Grada cita a descrição que Paul Gilroy faz de cinco mecanismos de defesa do ego pelo qual o
branco passa até que se torne consciente de sua branquitude e se reconheça como ator social
que reproduz o racismo. (KILOMBA, 2019, p. 43). Os mecanismos são: a negação; culpa;
vergonha; reconhecimento; reparação. A negação ocorre quando o indivíduo recusa que tenha
tais julgamentos e declara que “outras” pessoas os têm; na culpa, o indivíduo entra em um
estado emocional de inconformidade, após ter cometido o ato racista ele percebe que não
deveria ter feito o que fez e se preocupa com a punição que receberá, em seguida, tenta
justificar o racismo através da racionalização tentando esclarecer suas razões, ou, pode agir
com descrença e afirmar sentenças montadas como: “não existe “raça”, somos todos
humanos”, etc.; a vergonha acontece quando o indivíduo vê que não é capaz de alcançar os
ideais estritamente pessoais que traça para si e que impõe aos outros, e se depara com o
fracasso.
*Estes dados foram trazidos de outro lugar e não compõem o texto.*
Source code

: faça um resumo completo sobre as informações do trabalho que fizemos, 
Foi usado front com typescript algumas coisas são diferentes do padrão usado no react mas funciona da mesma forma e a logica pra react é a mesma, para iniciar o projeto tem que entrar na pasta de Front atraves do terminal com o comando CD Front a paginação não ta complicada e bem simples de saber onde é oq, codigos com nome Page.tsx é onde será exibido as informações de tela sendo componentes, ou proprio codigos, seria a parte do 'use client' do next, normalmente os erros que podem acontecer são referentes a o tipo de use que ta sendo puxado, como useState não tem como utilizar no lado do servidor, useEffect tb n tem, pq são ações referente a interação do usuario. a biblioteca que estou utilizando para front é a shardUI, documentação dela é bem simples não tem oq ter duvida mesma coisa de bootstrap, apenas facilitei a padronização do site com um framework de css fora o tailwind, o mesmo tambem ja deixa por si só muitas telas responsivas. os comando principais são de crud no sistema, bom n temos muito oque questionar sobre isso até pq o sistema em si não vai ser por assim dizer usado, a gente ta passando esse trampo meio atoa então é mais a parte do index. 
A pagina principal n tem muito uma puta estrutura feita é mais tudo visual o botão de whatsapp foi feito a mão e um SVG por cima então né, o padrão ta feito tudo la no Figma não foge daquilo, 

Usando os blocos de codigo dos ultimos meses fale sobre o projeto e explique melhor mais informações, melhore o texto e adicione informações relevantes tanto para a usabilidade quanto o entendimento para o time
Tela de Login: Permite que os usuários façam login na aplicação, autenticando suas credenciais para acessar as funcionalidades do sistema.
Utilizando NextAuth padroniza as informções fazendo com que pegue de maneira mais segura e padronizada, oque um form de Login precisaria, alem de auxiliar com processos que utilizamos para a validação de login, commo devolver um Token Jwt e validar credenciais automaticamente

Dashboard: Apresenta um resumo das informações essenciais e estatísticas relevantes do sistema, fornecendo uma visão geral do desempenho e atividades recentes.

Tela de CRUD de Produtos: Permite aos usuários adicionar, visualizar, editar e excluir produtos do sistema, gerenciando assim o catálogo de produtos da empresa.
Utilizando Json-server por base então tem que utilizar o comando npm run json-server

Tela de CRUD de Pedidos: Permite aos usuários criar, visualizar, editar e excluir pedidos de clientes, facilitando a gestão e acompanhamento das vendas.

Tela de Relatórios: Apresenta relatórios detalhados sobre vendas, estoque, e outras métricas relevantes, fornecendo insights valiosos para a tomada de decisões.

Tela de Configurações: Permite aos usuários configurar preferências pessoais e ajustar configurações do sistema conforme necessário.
Ele passa a ver a si mesmo a partir da percepção do indivíduo negro que o obriga a
encarar a convergência entre os desígnios que existem entre os planos que atendem à
percepção dele e à dos outros e passa a separar e distinguir os rumos de sua conduta entre o
discernimento que tem sobre si e que os outros têm sobre ele; em seguida, ocorre o
reconhecimento, que é quando o branco aceita a realidade factual do racismo ao
conscientizar-se e passa a reconhecer a realidade do “outro” e sua percepção sobre a
realidade; ao desvencilhar-se das fantasias do seu plano imaginário, o branco aceita a
realidade e o outro como é, e por último, a reparação vêm como resultado, e induz o sujeito
branco a mudar as suas relações interpessoais, os lugares que freqüenta, o seu vocabulário e
formas de pensamento abrindo mão dos seus privilégios.

A relação prodigiosa que Grada Kilomba faz do racismo com a psicanálise nos dá uma intensa
dimensão cognitiva das raízes do preconceito racial que alimentam a discriminação no nosso
cotidiano que perpassa dores e fundamenta práticas inaceitáveis de discriminação. Os esforços
direcionados à transformação de nossas idéias/princípios compartilham a abertura de
caminhos que nos garantem ou nos garantirão mais tarde que pessoas negras sejam vistas
como detentoras de sua própria individualidade e realização pessoal.